I know a few expats and even more repats in Armenia, but I think I might be the only queer repat or expat who’s here to be with the person she loves. There are at least a few men from the US (often who came initially as volunteers with the Peace Corps), not to mention others, who came to Armenia, met an Armenian woman, got married, and stayed (and in some cases had kids). Not an unfamiliar story.
There are a number of Diasporan Armenians who are not from here, who have repatriated. They’re not expats, they’re repats, because their ethnicity is that of the dominant majority: they (we) are Armenian. Or as Merriam-Webster defines it, to repatriate is “to restore or return to the country of origin allegiance, or citizenship.”
Some of us repats speak Armenian, some don’t. Some of us speak the Western dialect, some of us the Eastern dialect (that which is spoken more commonly in Armenia). Some of us are here on a one-year program funded by grants, some of us have started businesses or created NGOs and charities, sometimes from the ground up. Some (like me) got here, then looked for work to earn an income (it helps, though, if you prepare in advance).
There are also those of us who are half-Armenian or a quarter-Armenian (if we want to play the numbers game) who are here discovering our roots or at least experiencing first-hand the country that we have read about, heard about and — perhaps — dreamed about. I don’t consider myself part of this group. Not simply because both of my parents are Armenian, but because I have family here, I’ve been here before, and I never really held this idolized image of a “homeland.”

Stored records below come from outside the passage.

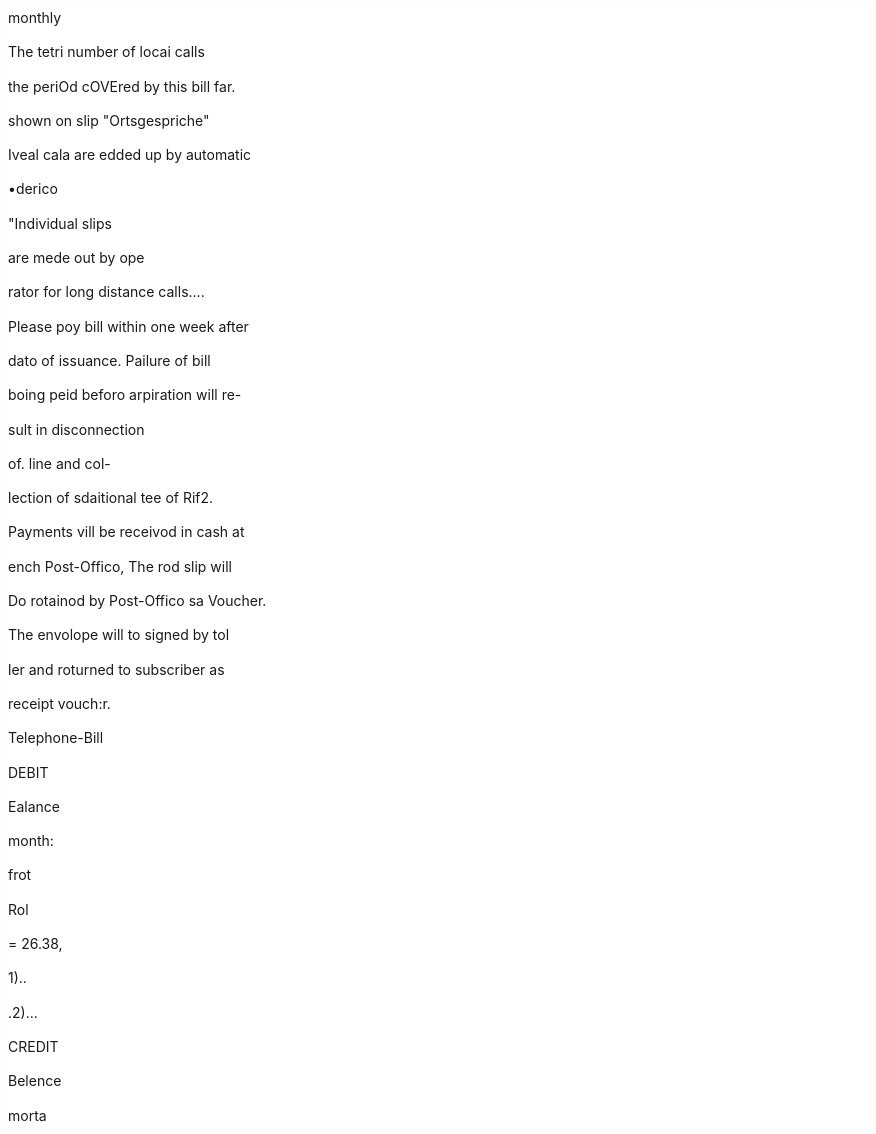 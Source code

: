 monthly

The tetri number of locai calls

the periOd cOVEred by this bill far.

shown on slip "Ortsgespriche"

Iveal cala are edded up by automatic

•derico

"Individual slips

are mede out by ope

rator for long distance calls....

Please poy bill within one week after

dato of issuance. Pailure of bill

boing peid beforo arpiration will re-

sult in disconnection

of. line and col-

lection of sdaitional tee of Rif2.

Payments vill be receivod in cash at

ench Post-Offico, The rod slip will

Do rotainod by Post-Offico sa Voucher.

The envolope will to signed by tol

ler and roturned to subscriber as

receipt vouch:r.

Telephone-Bill

DEBIT

Ealance

month:

frot

Rol

= 26.38,

1)..

.2)...

CREDIT

Belence

morta

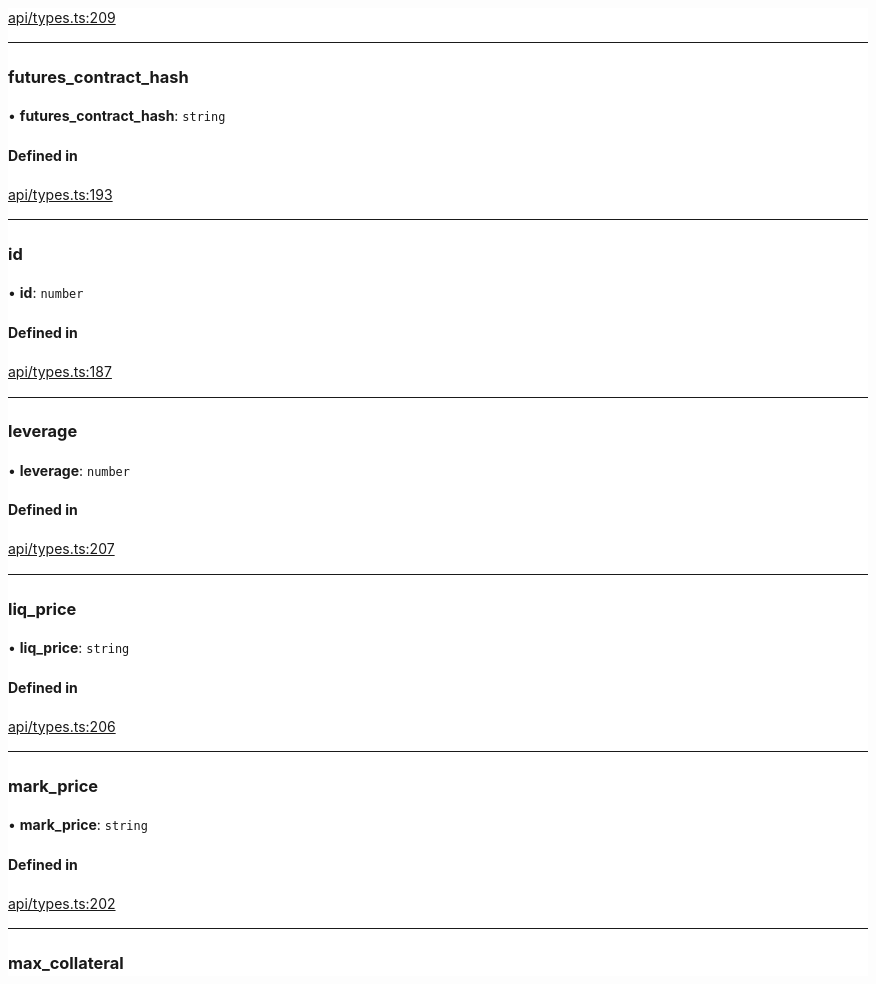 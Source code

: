 [api/types.ts:209](https://github.com/dmex-app/node-api-js/blob/37c40d0/src/api/types.ts#L209)

___

### futures\_contract\_hash

• **futures\_contract\_hash**: `string`

#### Defined in

[api/types.ts:193](https://github.com/dmex-app/node-api-js/blob/37c40d0/src/api/types.ts#L193)

___

### id

• **id**: `number`

#### Defined in

[api/types.ts:187](https://github.com/dmex-app/node-api-js/blob/37c40d0/src/api/types.ts#L187)

___

### leverage

• **leverage**: `number`

#### Defined in

[api/types.ts:207](https://github.com/dmex-app/node-api-js/blob/37c40d0/src/api/types.ts#L207)

___

### liq\_price

• **liq\_price**: `string`

#### Defined in

[api/types.ts:206](https://github.com/dmex-app/node-api-js/blob/37c40d0/src/api/types.ts#L206)

___

### mark\_price

• **mark\_price**: `string`

#### Defined in

[api/types.ts:202](https://github.com/dmex-app/node-api-js/blob/37c40d0/src/api/types.ts#L202)

___

### max\_collateral
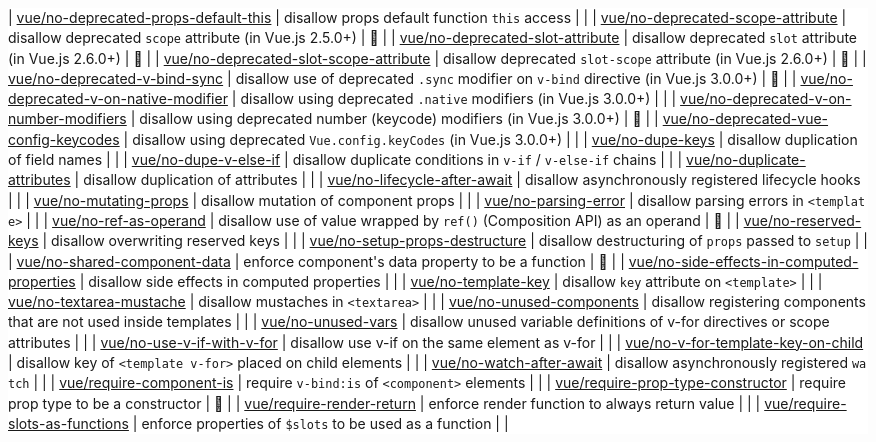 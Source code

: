 | [vue/no-deprecated-props-default-this](./no-deprecated-props-default-this.md)             | disallow props default function `this` access                                                |          |
| [vue/no-deprecated-scope-attribute](./no-deprecated-scope-attribute.md)                   | disallow deprecated `scope` attribute (in Vue.js 2.5.0+)                                     | :wrench: |
| [vue/no-deprecated-slot-attribute](./no-deprecated-slot-attribute.md)                     | disallow deprecated `slot` attribute (in Vue.js 2.6.0+)                                      | :wrench: |
| [vue/no-deprecated-slot-scope-attribute](./no-deprecated-slot-scope-attribute.md)         | disallow deprecated `slot-scope` attribute (in Vue.js 2.6.0+)                                | :wrench: |
| [vue/no-deprecated-v-bind-sync](./no-deprecated-v-bind-sync.md)                           | disallow use of deprecated `.sync` modifier on `v-bind` directive (in Vue.js 3.0.0+)         | :wrench: |
| [vue/no-deprecated-v-on-native-modifier](./no-deprecated-v-on-native-modifier.md)         | disallow using deprecated `.native` modifiers (in Vue.js 3.0.0+)                             |          |
| [vue/no-deprecated-v-on-number-modifiers](./no-deprecated-v-on-number-modifiers.md)       | disallow using deprecated number (keycode) modifiers (in Vue.js 3.0.0+)                      | :wrench: |
| [vue/no-deprecated-vue-config-keycodes](./no-deprecated-vue-config-keycodes.md)           | disallow using deprecated `Vue.config.keyCodes` (in Vue.js 3.0.0+)                           |          |
| [vue/no-dupe-keys](./no-dupe-keys.md)                                                     | disallow duplication of field names                                                          |          |
| [vue/no-dupe-v-else-if](./no-dupe-v-else-if.md)                                           | disallow duplicate conditions in `v-if` / `v-else-if` chains                                 |          |
| [vue/no-duplicate-attributes](./no-duplicate-attributes.md)                               | disallow duplication of attributes                                                           |          |
| [vue/no-lifecycle-after-await](./no-lifecycle-after-await.md)                             | disallow asynchronously registered lifecycle hooks                                           |          |
| [vue/no-mutating-props](./no-mutating-props.md)                                           | disallow mutation of component props                                                         |          |
| [vue/no-parsing-error](./no-parsing-error.md)                                             | disallow parsing errors in `<template>`                                                      |          |
| [vue/no-ref-as-operand](./no-ref-as-operand.md)                                           | disallow use of value wrapped by `ref()` (Composition API) as an operand                     | :wrench: |
| [vue/no-reserved-keys](./no-reserved-keys.md)                                             | disallow overwriting reserved keys                                                           |          |
| [vue/no-setup-props-destructure](./no-setup-props-destructure.md)                         | disallow destructuring of `props` passed to `setup`                                          |          |
| [vue/no-shared-component-data](./no-shared-component-data.md)                             | enforce component's data property to be a function                                           | :wrench: |
| [vue/no-side-effects-in-computed-properties](./no-side-effects-in-computed-properties.md) | disallow side effects in computed properties                                                 |          |
| [vue/no-template-key](./no-template-key.md)                                               | disallow `key` attribute on `<template>`                                                     |          |
| [vue/no-textarea-mustache](./no-textarea-mustache.md)                                     | disallow mustaches in `<textarea>`                                                           |          |
| [vue/no-unused-components](./no-unused-components.md)                                     | disallow registering components that are not used inside templates                           |          |
| [vue/no-unused-vars](./no-unused-vars.md)                                                 | disallow unused variable definitions of v-for directives or scope attributes                 |          |
| [vue/no-use-v-if-with-v-for](./no-use-v-if-with-v-for.md)                                 | disallow use v-if on the same element as v-for                                               |          |
| [vue/no-v-for-template-key-on-child](./no-v-for-template-key-on-child.md)                 | disallow key of `<template v-for>` placed on child elements                                  |          |
| [vue/no-watch-after-await](./no-watch-after-await.md)                                     | disallow asynchronously registered `watch`                                                   |          |
| [vue/require-component-is](./require-component-is.md)                                     | require `v-bind:is` of `<component>` elements                                                |          |
| [vue/require-prop-type-constructor](./require-prop-type-constructor.md)                   | require prop type to be a constructor                                                        | :wrench: |
| [vue/require-render-return](./require-render-return.md)                                   | enforce render function to always return value                                               |          |
| [vue/require-slots-as-functions](./require-slots-as-functions.md)                         | enforce properties of `$slots` to be used as a function                                      |          | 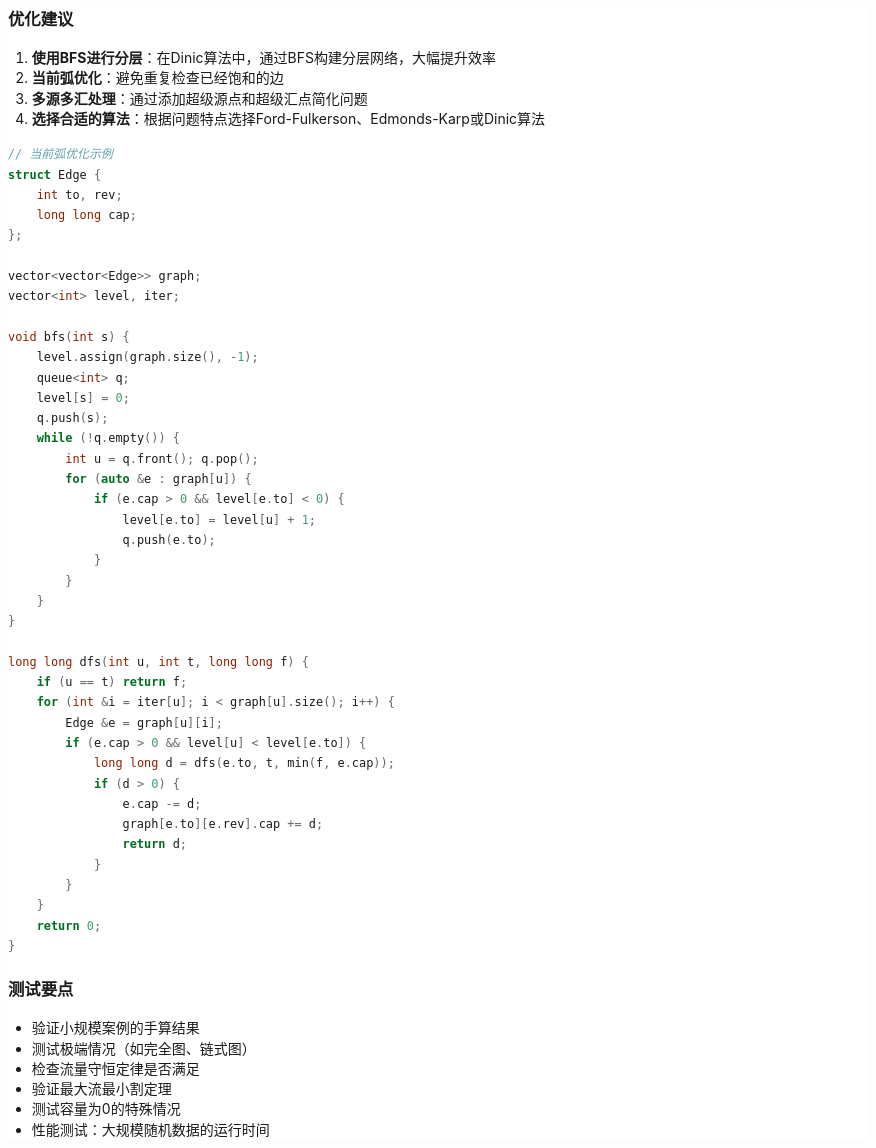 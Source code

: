 ### 优化建议
1. **使用BFS进行分层**：在Dinic算法中，通过BFS构建分层网络，大幅提升效率
2. **当前弧优化**：避免重复检查已经饱和的边
3. **多源多汇处理**：通过添加超级源点和超级汇点简化问题
4. **选择合适的算法**：根据问题特点选择Ford-Fulkerson、Edmonds-Karp或Dinic算法

```cpp
// 当前弧优化示例
struct Edge {
    int to, rev;
    long long cap;
};

vector<vector<Edge>> graph;
vector<int> level, iter;

void bfs(int s) {
    level.assign(graph.size(), -1);
    queue<int> q;
    level[s] = 0;
    q.push(s);
    while (!q.empty()) {
        int u = q.front(); q.pop();
        for (auto &e : graph[u]) {
            if (e.cap > 0 && level[e.to] < 0) {
                level[e.to] = level[u] + 1;
                q.push(e.to);
            }
        }
    }
}

long long dfs(int u, int t, long long f) {
    if (u == t) return f;
    for (int &i = iter[u]; i < graph[u].size(); i++) {
        Edge &e = graph[u][i];
        if (e.cap > 0 && level[u] < level[e.to]) {
            long long d = dfs(e.to, t, min(f, e.cap));
            if (d > 0) {
                e.cap -= d;
                graph[e.to][e.rev].cap += d;
                return d;
            }
        }
    }
    return 0;
}
```

### 测试要点
- 验证小规模案例的手算结果
- 测试极端情况（如完全图、链式图）
- 检查流量守恒定律是否满足
- 验证最大流最小割定理
- 测试容量为0的特殊情况
- 性能测试：大规模随机数据的运行时间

I grew up in Toronto, Canada, where I went to an Armenian private school for the first 12 years of my life. I was rooted in my community, while feeling that I unable to fully express myself in what I considered to be (and still do) a closed-off, conservative Diasporan community.
Then I went to Catholic school and from that point on, most of my friends were not Armenian and I found myself going to events in the Armenian community less and less (to my father’s chagrin). All the same, I never felt like I belonged in either the Armenian community or the dominant majority culture in Canada. But what does it mean to belong anyway? Might “belonging” not be a fluid experience, changing in different communities, in different spaces, in different countries?
In Armenia, I can’t say that I feel like I belong. I am here; I live here. But I find myself unable to express myself fully in Armenian, though I speak the language. And I’ve realized that language, too, is not simply knowing words or even the meaning of words. Language is a gateway: to culture, to a way of seeing the world, to an approach (This reminds me of a recent post by fellow repat Raffi Niziblian). And I have an English-language approach. I think and read and write more in English, I problem solve in English, I analyze in English. But the truth is, I feel in Armenian. And that is why I could never reconcile myself in English whilst in Canada. I can express myself logically, with words, to someone in English. But they will not fully understand what I mean, or rather, what I feel, because for me, that is in Armenian.
So what else is new? It is the experience of the hyphenated Canadian (in my case), the Diasporan, the immigrant, or the expat/repat all over the world. Fellow blogger Anastasia M. Ashman, in her blog “Furthering the Worldwide Cultural Conversation,” asks good questions about the “hybrid self” and the “hybrid life” here and on fluidity here.
But the funny thing is (or maybe it’s not so funny, maybe it’s the most logical thing in the world), I find myself able to relate more to the expats in Armenia, that is, those who are not Armenian, who might never have even heard of Armenia before coming here, but who came and fell in love and stayed, than the repats, the Diasporan Armenians who chose to come here, who came with their partners or came solo, who came to do good work, or just to see what living in the “homeland” is like.
Though I told my grandmother before she passed away that I would like to live in Armenia for year (long before I met my partner), it wasn’t because I was searching for home or longing for culture. I don’t know why I said that. Perhaps I wanted to live in a country where I heard and spoke in Armenian all the time, where it wasn’t compartmentalized to one part of my life (speaking it at home with my family, for instance).
Perhaps I just wanted to experience the adventure of living abroad for a year (an experience I had afterwards, but in Europe). Perhaps I told her I wanted to live here because it would be something she might be proud of, seeing as I was yet unmarried and childless — life stages I should have already reached (“accomplished”) by my age, something she could be proud of.
I don’t know why I said it, but I know that I meant it at the time. And living here became a reality when I made the move last year not only because I met the love of my life, but also because I met amazing women, artists, activists, and a lively LGBT community (though perhaps few would use such terms, or even identify themselves as belonging to “the community”). I wanted to come here to work with them, to create art with them, to create change through art. I could see the possibilities during my brief stay here, and yes, I felt a sense of community.
And maybe, just maybe it felt a little like coming home.